* PROBLEM DETAILS: Repeat every record below, word for word.

* SUPPLIED INFORMATION:

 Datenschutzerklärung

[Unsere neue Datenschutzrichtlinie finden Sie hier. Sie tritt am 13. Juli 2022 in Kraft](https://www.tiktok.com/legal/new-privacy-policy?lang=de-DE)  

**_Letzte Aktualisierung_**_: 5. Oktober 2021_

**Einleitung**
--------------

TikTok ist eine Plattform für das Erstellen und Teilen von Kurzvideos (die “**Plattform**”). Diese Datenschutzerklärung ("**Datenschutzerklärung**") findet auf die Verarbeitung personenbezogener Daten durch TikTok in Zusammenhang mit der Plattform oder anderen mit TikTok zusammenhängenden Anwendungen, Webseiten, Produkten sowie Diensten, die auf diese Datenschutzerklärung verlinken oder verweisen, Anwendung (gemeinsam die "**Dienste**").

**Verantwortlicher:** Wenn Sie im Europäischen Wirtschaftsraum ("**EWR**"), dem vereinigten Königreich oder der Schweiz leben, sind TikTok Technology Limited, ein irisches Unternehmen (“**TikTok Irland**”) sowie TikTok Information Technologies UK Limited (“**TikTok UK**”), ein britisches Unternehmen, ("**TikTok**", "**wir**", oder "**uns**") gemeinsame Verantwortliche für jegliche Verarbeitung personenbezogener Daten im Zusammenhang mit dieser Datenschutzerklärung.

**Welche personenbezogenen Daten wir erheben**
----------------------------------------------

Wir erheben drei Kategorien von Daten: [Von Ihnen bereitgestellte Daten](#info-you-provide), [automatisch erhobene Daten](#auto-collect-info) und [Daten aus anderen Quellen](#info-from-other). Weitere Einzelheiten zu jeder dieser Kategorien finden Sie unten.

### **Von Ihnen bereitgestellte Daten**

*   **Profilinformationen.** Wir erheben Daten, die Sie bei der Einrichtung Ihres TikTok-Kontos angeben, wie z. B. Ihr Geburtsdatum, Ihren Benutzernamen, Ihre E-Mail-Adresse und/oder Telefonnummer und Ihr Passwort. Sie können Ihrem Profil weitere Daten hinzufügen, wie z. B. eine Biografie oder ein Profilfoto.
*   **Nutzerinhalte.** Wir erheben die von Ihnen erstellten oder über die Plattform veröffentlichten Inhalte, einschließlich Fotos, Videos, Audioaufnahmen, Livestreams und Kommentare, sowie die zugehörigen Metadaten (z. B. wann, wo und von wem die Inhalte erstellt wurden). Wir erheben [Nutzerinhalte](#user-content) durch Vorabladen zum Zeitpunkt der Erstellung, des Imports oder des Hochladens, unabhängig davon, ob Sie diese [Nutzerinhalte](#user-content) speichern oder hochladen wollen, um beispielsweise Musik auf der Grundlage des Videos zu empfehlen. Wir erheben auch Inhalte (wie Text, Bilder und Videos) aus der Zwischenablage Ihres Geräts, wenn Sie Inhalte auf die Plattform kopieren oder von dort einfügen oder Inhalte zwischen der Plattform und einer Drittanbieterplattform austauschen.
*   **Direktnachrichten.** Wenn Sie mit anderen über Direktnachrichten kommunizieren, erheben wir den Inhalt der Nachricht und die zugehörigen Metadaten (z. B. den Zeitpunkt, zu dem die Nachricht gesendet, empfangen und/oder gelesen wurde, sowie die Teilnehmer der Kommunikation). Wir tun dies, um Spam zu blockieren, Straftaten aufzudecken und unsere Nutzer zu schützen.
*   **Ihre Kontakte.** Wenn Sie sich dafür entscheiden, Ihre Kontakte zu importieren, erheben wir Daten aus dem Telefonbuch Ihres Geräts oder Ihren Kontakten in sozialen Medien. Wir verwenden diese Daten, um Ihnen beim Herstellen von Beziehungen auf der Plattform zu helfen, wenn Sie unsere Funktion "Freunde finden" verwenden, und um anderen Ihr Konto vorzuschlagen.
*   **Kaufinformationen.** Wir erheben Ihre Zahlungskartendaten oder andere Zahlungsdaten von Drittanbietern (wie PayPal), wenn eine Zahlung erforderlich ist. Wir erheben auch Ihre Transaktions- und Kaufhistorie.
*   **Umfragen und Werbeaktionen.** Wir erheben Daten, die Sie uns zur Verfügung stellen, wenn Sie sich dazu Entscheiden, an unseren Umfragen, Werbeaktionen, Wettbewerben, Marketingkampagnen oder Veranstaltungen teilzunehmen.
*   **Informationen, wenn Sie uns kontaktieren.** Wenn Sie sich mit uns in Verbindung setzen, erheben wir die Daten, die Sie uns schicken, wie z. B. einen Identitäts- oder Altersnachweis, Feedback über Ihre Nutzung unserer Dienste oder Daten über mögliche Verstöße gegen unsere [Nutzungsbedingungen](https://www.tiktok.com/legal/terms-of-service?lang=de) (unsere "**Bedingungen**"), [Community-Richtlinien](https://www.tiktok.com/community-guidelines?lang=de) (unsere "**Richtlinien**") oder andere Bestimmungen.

* EXPECTED OUTPUT:
 Datenschutzerklärung

[Unsere neue Datenschutzrichtlinie finden Sie hier. Sie tritt am 13. Juli 2022 in Kraft](https://www.tiktok.com/legal/new-privacy-policy?lang=de-DE)  

**_Letzte Aktualisierung_**_: 5. Oktober 2021_

**Einleitung**
--------------

TikTok ist eine Plattform für das Erstellen und Teilen von Kurzvideos (die “**Plattform**”). Diese Datenschutzerklärung ("**Datenschutzerklärung**") findet auf die Verarbeitung personenbezogener Daten durch TikTok in Zusammenhang mit der Plattform oder anderen mit TikTok zusammenhängenden Anwendungen, Webseiten, Produkten sowie Diensten, die auf diese Datenschutzerklärung verlinken oder verweisen, Anwendung (gemeinsam die "**Dienste**").

**Verantwortlicher:** Wenn Sie im Europäischen Wirtschaftsraum ("**EWR**"), dem vereinigten Königreich oder der Schweiz leben, sind TikTok Technology Limited, ein irisches Unternehmen (“**TikTok Irland**”) sowie TikTok Information Technologies UK Limited (“**TikTok UK**”), ein britisches Unternehmen, ("**TikTok**", "**wir**", oder "**uns**") gemeinsame Verantwortliche für jegliche Verarbeitung personenbezogener Daten im Zusammenhang mit dieser Datenschutzerklärung.

**Welche personenbezogenen Daten wir erheben**
----------------------------------------------

Wir erheben drei Kategorien von Daten: [Von Ihnen bereitgestellte Daten](#info-you-provide), [automatisch erhobene Daten](#auto-collect-info) und [Daten aus anderen Quellen](#info-from-other). Weitere Einzelheiten zu jeder dieser Kategorien finden Sie unten.

### **Von Ihnen bereitgestellte Daten**

*   **Profilinformationen.** Wir erheben Daten, die Sie bei der Einrichtung Ihres TikTok-Kontos angeben, wie z. B. Ihr Geburtsdatum, Ihren Benutzernamen, Ihre E-Mail-Adresse und/oder Telefonnummer und Ihr Passwort. Sie können Ihrem Profil weitere Daten hinzufügen, wie z. B. eine Biografie oder ein Profilfoto.
*   **Nutzerinhalte.** Wir erheben die von Ihnen erstellten oder über die Plattform veröffentlichten Inhalte, einschließlich Fotos, Videos, Audioaufnahmen, Livestreams und Kommentare, sowie die zugehörigen Metadaten (z. B. wann, wo und von wem die Inhalte erstellt wurden). Wir erheben [Nutzerinhalte](#user-content) durch Vorabladen zum Zeitpunkt der Erstellung, des Imports oder des Hochladens, unabhängig davon, ob Sie diese [Nutzerinhalte](#user-content) speichern oder hochladen wollen, um beispielsweise Musik auf der Grundlage des Videos zu empfehlen. Wir erheben auch Inhalte (wie Text, Bilder und Videos) aus der Zwischenablage Ihres Geräts, wenn Sie Inhalte auf die Plattform kopieren oder von dort einfügen oder Inhalte zwischen der Plattform und einer Drittanbieterplattform austauschen.
*   **Direktnachrichten.** Wenn Sie mit anderen über Direktnachrichten kommunizieren, erheben wir den Inhalt der Nachricht und die zugehörigen Metadaten (z. B. den Zeitpunkt, zu dem die Nachricht gesendet, empfangen und/oder gelesen wurde, sowie die Teilnehmer der Kommunikation). Wir tun dies, um Spam zu blockieren, Straftaten aufzudecken und unsere Nutzer zu schützen.
*   **Ihre Kontakte.** Wenn Sie sich dafür entscheiden, Ihre Kontakte zu importieren, erheben wir Daten aus dem Telefonbuch Ihres Geräts oder Ihren Kontakten in sozialen Medien. Wir verwenden diese Daten, um Ihnen beim Herstellen von Beziehungen auf der Plattform zu helfen, wenn Sie unsere Funktion "Freunde finden" verwenden, und um anderen Ihr Konto vorzuschlagen.
*   **Kaufinformationen.** Wir erheben Ihre Zahlungskartendaten oder andere Zahlungsdaten von Drittanbietern (wie PayPal), wenn eine Zahlung erforderlich ist. Wir erheben auch Ihre Transaktions- und Kaufhistorie.
*   **Umfragen und Werbeaktionen.** Wir erheben Daten, die Sie uns zur Verfügung stellen, wenn Sie sich dazu Entscheiden, an unseren Umfragen, Werbeaktionen, Wettbewerben, Marketingkampagnen oder Veranstaltungen teilzunehmen.
*   **Informationen, wenn Sie uns kontaktieren.** Wenn Sie sich mit uns in Verbindung setzen, erheben wir die Daten, die Sie uns schicken, wie z. B. einen Identitäts- oder Altersnachweis, Feedback über Ihre Nutzung unserer Dienste oder Daten über mögliche Verstöße gegen unsere [Nutzungsbedingungen](https://www.tiktok.com/legal/terms-of-service?lang=de) (unsere "**Bedingungen**"), [Community-Richtlinien](https://www.tiktok.com/community-guidelines?lang=de) (unsere "**Richtlinien**") oder andere Bestimmungen.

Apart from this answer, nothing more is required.